Another Reason We Don’t Ride Sidewalks
Sept. 20, 2010
Total mileage: 2,584
It’s been a tough month for area cyclists. One week ago Sunday, a Topeka man was struck by a driver. Thursday a teenaged Lawrence cyclist was hit at an intersection. Friday it was a Prairie Village rider’s turn to get in the way. The latter two people survived, but the first did not.
Comments on the related newspaper articles were quite sympathetic to the drivers of the vehicles. In addition to the old sun-in-eyes excuse, there were a couple of remarks instructing cyclists to ride on sidewalks. One from the Lawrence Journal-World read, “take the sidewalk and stay alive.”
Experienced cyclists know the opposite is true. Sidewalks are dangerous places to ride.
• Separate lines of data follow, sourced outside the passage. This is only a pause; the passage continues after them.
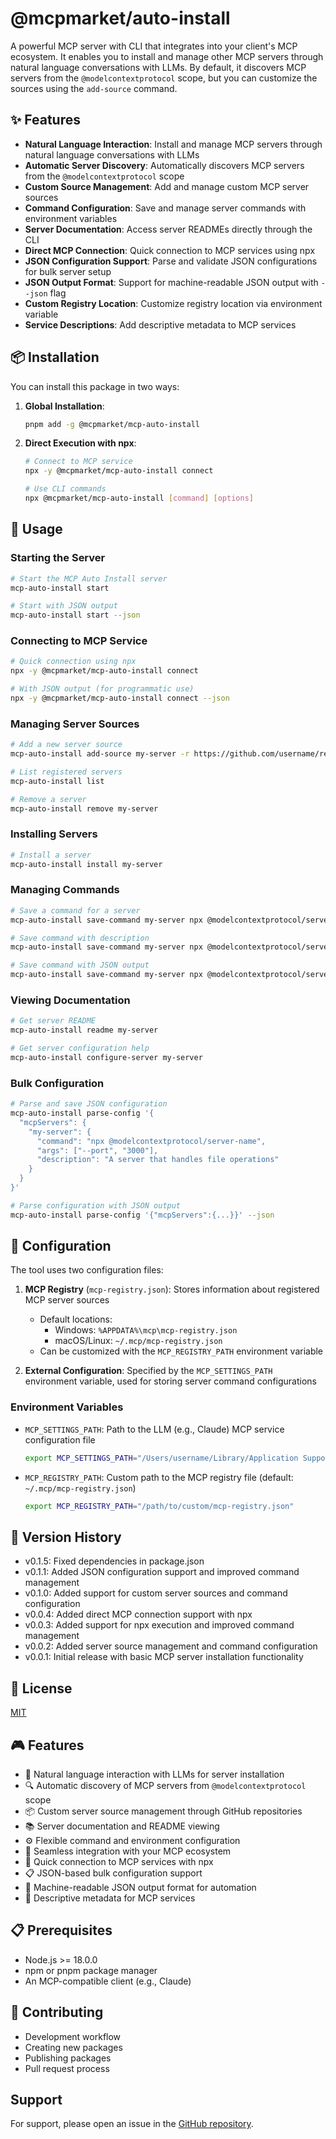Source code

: # @mcpmarket/auto-install

A powerful MCP server with CLI that integrates into your client's MCP ecosystem. It enables you to install and manage other MCP servers through natural language conversations with LLMs. By default, it discovers MCP servers from the `@modelcontextprotocol` scope, but you can customize the sources using the `add-source` command.

## ✨ Features

- **Natural Language Interaction**: Install and manage MCP servers through natural language conversations with LLMs
- **Automatic Server Discovery**: Automatically discovers MCP servers from the `@modelcontextprotocol` scope
- **Custom Source Management**: Add and manage custom MCP server sources
- **Command Configuration**: Save and manage server commands with environment variables
- **Server Documentation**: Access server READMEs directly through the CLI
- **Direct MCP Connection**: Quick connection to MCP services using npx
- **JSON Configuration Support**: Parse and validate JSON configurations for bulk server setup
- **JSON Output Format**: Support for machine-readable JSON output with `--json` flag
- **Custom Registry Location**: Customize registry location via environment variable
- **Service Descriptions**: Add descriptive metadata to MCP services

## 📦 Installation

You can install this package in two ways:

1. **Global Installation**:

   ```bash
   pnpm add -g @mcpmarket/mcp-auto-install
   ```

2. **Direct Execution with npx**:

   ```bash
   # Connect to MCP service
   npx -y @mcpmarket/mcp-auto-install connect

   # Use CLI commands
   npx @mcpmarket/mcp-auto-install [command] [options]
   ```

## 🚀 Usage

### Starting the Server

```bash
# Start the MCP Auto Install server
mcp-auto-install start

# Start with JSON output
mcp-auto-install start --json
```

### Connecting to MCP Service

```bash
# Quick connection using npx
npx -y @mcpmarket/mcp-auto-install connect

# With JSON output (for programmatic use)
npx -y @mcpmarket/mcp-auto-install connect --json
```

### Managing Server Sources

```bash
# Add a new server source
mcp-auto-install add-source my-server -r https://github.com/username/repo -c "npx @modelcontextprotocol/server-name" -d "My MCP Server"

# List registered servers
mcp-auto-install list

# Remove a server
mcp-auto-install remove my-server
```

### Installing Servers

```bash
# Install a server
mcp-auto-install install my-server
```

### Managing Commands

```bash
# Save a command for a server
mcp-auto-install save-command my-server npx @modelcontextprotocol/server-name --port 3000 --env NODE_ENV=production

# Save command with description
mcp-auto-install save-command my-server npx @modelcontextprotocol/server-name --port 3000 --description "A server that handles file operations"

# Save command with JSON output
mcp-auto-install save-command my-server npx @modelcontextprotocol/server-name --port 3000 --json
```

### Viewing Documentation

```bash
# Get server README
mcp-auto-install readme my-server

# Get server configuration help
mcp-auto-install configure-server my-server
```

### Bulk Configuration

```bash
# Parse and save JSON configuration
mcp-auto-install parse-config '{
  "mcpServers": {
    "my-server": {
      "command": "npx @modelcontextprotocol/server-name",
      "args": ["--port", "3000"],
      "description": "A server that handles file operations"
    }
  }
}'

# Parse configuration with JSON output
mcp-auto-install parse-config '{"mcpServers":{...}}' --json
```

## 🔧 Configuration

The tool uses two configuration files:

1. **MCP Registry** (`mcp-registry.json`): Stores information about registered MCP server sources

   - Default locations:
     - Windows: `%APPDATA%\mcp\mcp-registry.json`
     - macOS/Linux: `~/.mcp/mcp-registry.json`
   - Can be customized with the `MCP_REGISTRY_PATH` environment variable

2. **External Configuration**: Specified by the `MCP_SETTINGS_PATH` environment variable, used for storing server command configurations

### Environment Variables

- `MCP_SETTINGS_PATH`: Path to the LLM (e.g., Claude) MCP service configuration file

  ```bash
  export MCP_SETTINGS_PATH="/Users/username/Library/Application Support/Claude/claude_desktop_config.json"
  ```

- `MCP_REGISTRY_PATH`: Custom path to the MCP registry file (default: `~/.mcp/mcp-registry.json`)
  ```bash
  export MCP_REGISTRY_PATH="/path/to/custom/mcp-registry.json"
  ```

## 📝 Version History

- v0.1.5: Fixed dependencies in package.json
- v0.1.1: Added JSON configuration support and improved command management
- v0.1.0: Added support for custom server sources and command configuration
- v0.0.4: Added direct MCP connection support with npx
- v0.0.3: Added support for npx execution and improved command management
- v0.0.2: Added server source management and command configuration
- v0.0.1: Initial release with basic MCP server installation functionality

## 📜 License

[MIT](./LICENSE)

## 🎮 Features

- 🤖 Natural language interaction with LLMs for server installation
- 🔍 Automatic discovery of MCP servers from `@modelcontextprotocol` scope
- 📦 Custom server source management through GitHub repositories
- 📚 Server documentation and README viewing
- ⚙️ Flexible command and environment configuration
- 🔄 Seamless integration with your MCP ecosystem
- 🔌 Quick connection to MCP services with npx
- 📋 JSON-based bulk configuration support
- 🧩 Machine-readable JSON output format for automation
- 📝 Descriptive metadata for MCP services

## 📋 Prerequisites

- Node.js >= 18.0.0
- npm or pnpm package manager
- An MCP-compatible client (e.g., Claude)

## 🤝 Contributing

- Development workflow
- Creating new packages
- Publishing packages
- Pull request process

## Support

For support, please open an issue in the [GitHub repository](https://github.com/CherryHQ/mcpmarket/issues).
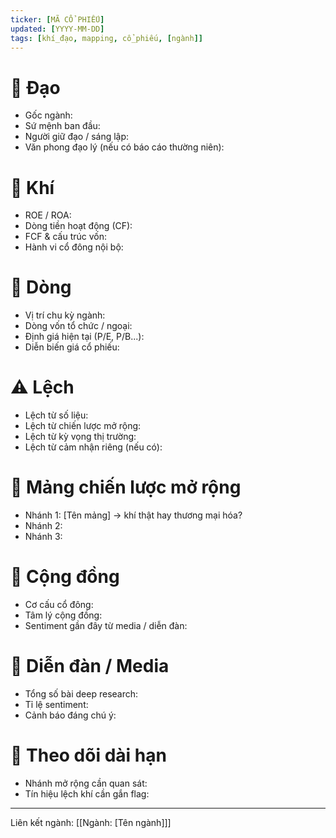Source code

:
 ```yaml
---
ticker: [MÃ CỔ PHIẾU]
updated: [YYYY-MM-DD]
tags: [khí_đạo, mapping, cổ_phiếu, [ngành]]
---
```


# 🌱 Đạo
- Gốc ngành:
- Sứ mệnh ban đầu:
- Người giữ đạo / sáng lập:
- Văn phong đạo lý (nếu có báo cáo thường niên):

# 💨 Khí
- ROE / ROA:
- Dòng tiền hoạt động (CF):
- FCF & cấu trúc vốn:
- Hành vi cổ đông nội bộ:

# 🌊 Dòng
- Vị trí chu kỳ ngành:
- Dòng vốn tổ chức / ngoại:
- Định giá hiện tại (P/E, P/B...):
- Diễn biến giá cổ phiếu:

# ⚠️ Lệch
- Lệch từ số liệu:
- Lệch từ chiến lược mở rộng:
- Lệch từ kỳ vọng thị trường:
- Lệch từ cảm nhận riêng (nếu có):

# 🎯 Mảng chiến lược mở rộng
- Nhánh 1: [Tên mảng] → khí thật hay thương mại hóa?
- Nhánh 2:
- Nhánh 3:

# 👥 Cộng đồng
- Cơ cấu cổ đông:
- Tâm lý cộng đồng:
- Sentiment gần đây từ media / diễn đàn:

# 📣 Diễn đàn / Media
- Tổng số bài deep research:
- Tỉ lệ sentiment:
- Cảnh báo đáng chú ý:

# 🔁 Theo dõi dài hạn
- Nhánh mở rộng cần quan sát:
- Tín hiệu lệch khí cần gắn flag:

---

Liên kết ngành: [[Ngành: [Tên ngành]]]

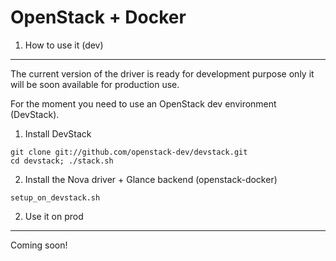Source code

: OpenStack + Docker
==================

1. How to use it (dev)
----------------------

The current version of the driver is ready for development purpose only
it will be soon available for production use.

For the moment you need to use an OpenStack dev environment (DevStack).

1. Install DevStack

```
git clone git://github.com/openstack-dev/devstack.git
cd devstack; ./stack.sh
```

2. Install the Nova driver + Glance backend (openstack-docker)

```
setup_on_devstack.sh
```


2. Use it on prod
-----------------

Coming soon!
Drivers turning in and out of driveways aren’t looking for fast-moving bicycles. Heck, they’re not even looking for pedestrians. Let’s face it, sidewalks in most cities are ornamental. Drivers get used to no one being there, and don’t look when they turn. That’s why my morning commute involves only short patches of sidewalk, and mostly without driveways.
But last Friday I broke my no-busy-sidewalks rule by deciding to stop at a corner gas station and pick up something to drink. The shortest way to get to the station was via the sidewalk. So I rode it, eyes moving rapidly from rear-view mirror to parking lot to street. Anybody turning in? Anybody pulling out? In this manner I successfully avoided moving vehicles but neglected to pay attention to the sidewalk.
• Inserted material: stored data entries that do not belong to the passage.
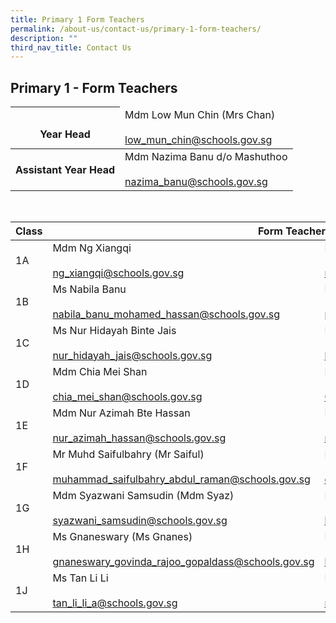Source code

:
 ```yaml
---
title: Primary 1 Form Teachers
permalink: /about-us/contact-us/primary-1-form-teachers/
description: ""
third_nav_title: Contact Us
---
```

## **Primary 1 - Form Teachers**

<table>
<thead>
  <tr>
    <th><br>Year Head</th>
    <td>Mdm Low Mun Chin (Mrs Chan)<br><br><a href="mailto:low_mun_chin@schools.gov.sg">low_mun_chin@schools.gov.sg</a><br></td>
  </tr>
</thead>
<tbody>
  <tr>
    <th>  Assistant Year Head</th>
    <td> Mdm Nazima Banu d/o Mashuthoo<br><br><a href="mailto:nazima_banu@schools.gov.sg">nazima_banu@schools.gov.sg</a>  </td>
  </tr>
</tbody>
</table>

<br>

<table>
<thead>
  <tr>
    <th>Class</th>
    <th colspan="2">Form Teachers<br></th>
  </tr>
</thead>
<tbody>
  <tr>
    <td>1A</td>
    <td>Mdm Ng Xiangqi<br><br><a href="mailto:ng_xiangqi@schools.gov.sg" target="_blank" rel="noopener noreferrer">ng_xiangqi@schools.gov.sg</a></td>
    <td>Mr Nur Muhammad Kamal<br><br><a href="mailto:nur_muhammad_kamal_mat@schools.gov.sg" target="_blank" rel="noopener noreferrer">nur_muhammad_kamal_mat@schools.gov.sg</a></td>
  </tr>
  <tr>
    <td>1B</td>
    <td>Ms Nabila Banu<br><br><a href="mailto:nabila_banu_mohamed_hassan@schools.gov.sg" target="_blank" rel="noopener noreferrer">nabila_banu_mohamed_hassan@schools.gov.sg</a></td>
    <td>Mdm Peng Jing Jing<br><br><a href="mailto:peng_jingjing@schools.gov.sg">peng_jingjing@schools.gov.sg</a><br></td>
  </tr>
  <tr>
    <td>1C</td>
    <td>Ms Nur Hidayah Binte Jais<br><br><a href="mailto:nur_hidayah_jais@schools.gov.sg" target="_blank" rel="noopener noreferrer">nur_hidayah_jais@schools.gov.sg</a></td>
    <td>Mdm Li Lin<br><br><a href="mailto:li_lin@schools.gov.sg" target="_blank" rel="noopener noreferrer">li_lin@schools.gov.sg</a></td>
  </tr>
  <tr>
    <td> 1D</td>
    <td>Mdm Chia Mei Shan<br><br><a href="mailto:chia_mei_shan@schools.gov.sg" target="_blank" rel="noopener noreferrer">chia_mei_shan@schools.gov.sg</a> </td>
    <td>Ms Carol Chua Zhi Ning<br><br><a href="mailto:Chua_Zhi_Ning_Carol@schools.gov.sg">Chua_Zhi_Ning_Carol@schools.gov.sg</a> </td>
  </tr>
  <tr>
    <td>1E</td>
    <td>Mdm Nur Azimah Bte Hassan<br><br><a href="mailto:nur_azimah_hassan@schools.gov.sg" target="_blank" rel="noopener noreferrer">nur_azimah_hassan@schools.gov.sg</a> </td>
    <td>Mdm Nazima Banu<br><br><a href="mailto:nazima_banu@schools.gov.sg" target="_blank" rel="noopener noreferrer">nazima_banu@schools.gov.sg</a> </td>
  </tr>
  <tr>
    <td>1F</td>
    <td>Mr Muhd Saifulbahry (Mr Saiful)<br><br><a href="mailto:muhammad_saifulbahry_abdul_raman@schools.gov.sg" target="_blank" rel="noopener noreferrer">muhammad_saifulbahry_abdul_raman@schools.gov.sg</a> </td>
    <td>Mdm Chen Xujin<br><br><a href="mailto:chen_xujin@schools.gov.sg">chen_xujin@schools.gov.sg</a> </td>
  </tr>
  <tr>
    <td>1G</td>
    <td>Mdm Syazwani Samsudin (Mdm Syaz)<br><br><a href="mailto:syazwani_samsudin@schools.gov.sg" target="_blank" rel="noopener noreferrer">syazwani_samsudin@schools.gov.sg</a> </td>
    <td> Mdm Li Lin<br><br><a href="mailto:li_lin@schools.gov.sg" target="_blank" rel="noopener noreferrer">li_lin@schools.gov.sg</a></td>
  </tr>
  <tr>
    <td>  1H</td>
    <td>Ms Gnaneswary (Ms Gnanes)<br><br><a href="mailto:gnaneswary_govinda_rajoo_gopaldass@schools.gov.sg" target="_blank" rel="noopener noreferrer">gnaneswary_govinda_rajoo_gopaldass@schools.gov.sg</a></td>
    <td>  Mdm Lim Li Ling Carol (Mrs Quek)<br><br><a href="mailto:lim_li_ling_carol@schools.gov.sg" target="_blank" rel="noopener noreferrer">lim_li_ling_carol@schools.gov.sg</a></td>
  </tr>
  <tr>
    <td> 1J</td>
    <td>Ms Tan Li Li<br><br><a href="mailto:tan_li_li_a@schools.gov.sg" target="_blank" rel="noopener noreferrer">tan_li_li_a@schools.gov.sg</a> </td>
    <td>Mdm Rashidah Bte Mohamed Rafei<br><br><a href="mailto:rashidah_mohamed_rafei@schools.gov.sg" target="_blank" rel="noopener noreferrer">rashidah_mohamed_rafei@schools.gov.sg</a> </td>
  </tr>
</tbody>
</table>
I was rolling through the last driveway before the gas station when I finally looked forward. Yikes! The sidewalk was buckled up a good six inches, looking for all the world like the Matterhorn. Luckily, I had been practicing hard stops the past couple of weeks because of a cyclocross clinic, so I didn’t really have to think about what to do. I slammed the rear (right) brake hard while squeezing the front (left) brake, thrust my body far back over the seat, and evened out the pedals until they were parallel to the ground. Sweetpea and I went airborne and came down hard, bouncing a little on landing. I remember feeling shocked that I had pulled it off, then fell over in the grass. I had completely forgotten to let go of the brakes. Embarrassing, yes, but at least the body survived unscathed. Well, I did get a mosquito bite before I could get back on the seat, but it could have been so much worse.
This morning I stopped on the way to work to take this photo of the sidewalk. The Sweetpea is laying on its side, but almost none of it is visible because of the buckled concrete. The city will be receiving a copy of this image in an email shortly. And I’m not going to be riding sidewalks again any time soon. My heart can’t take it.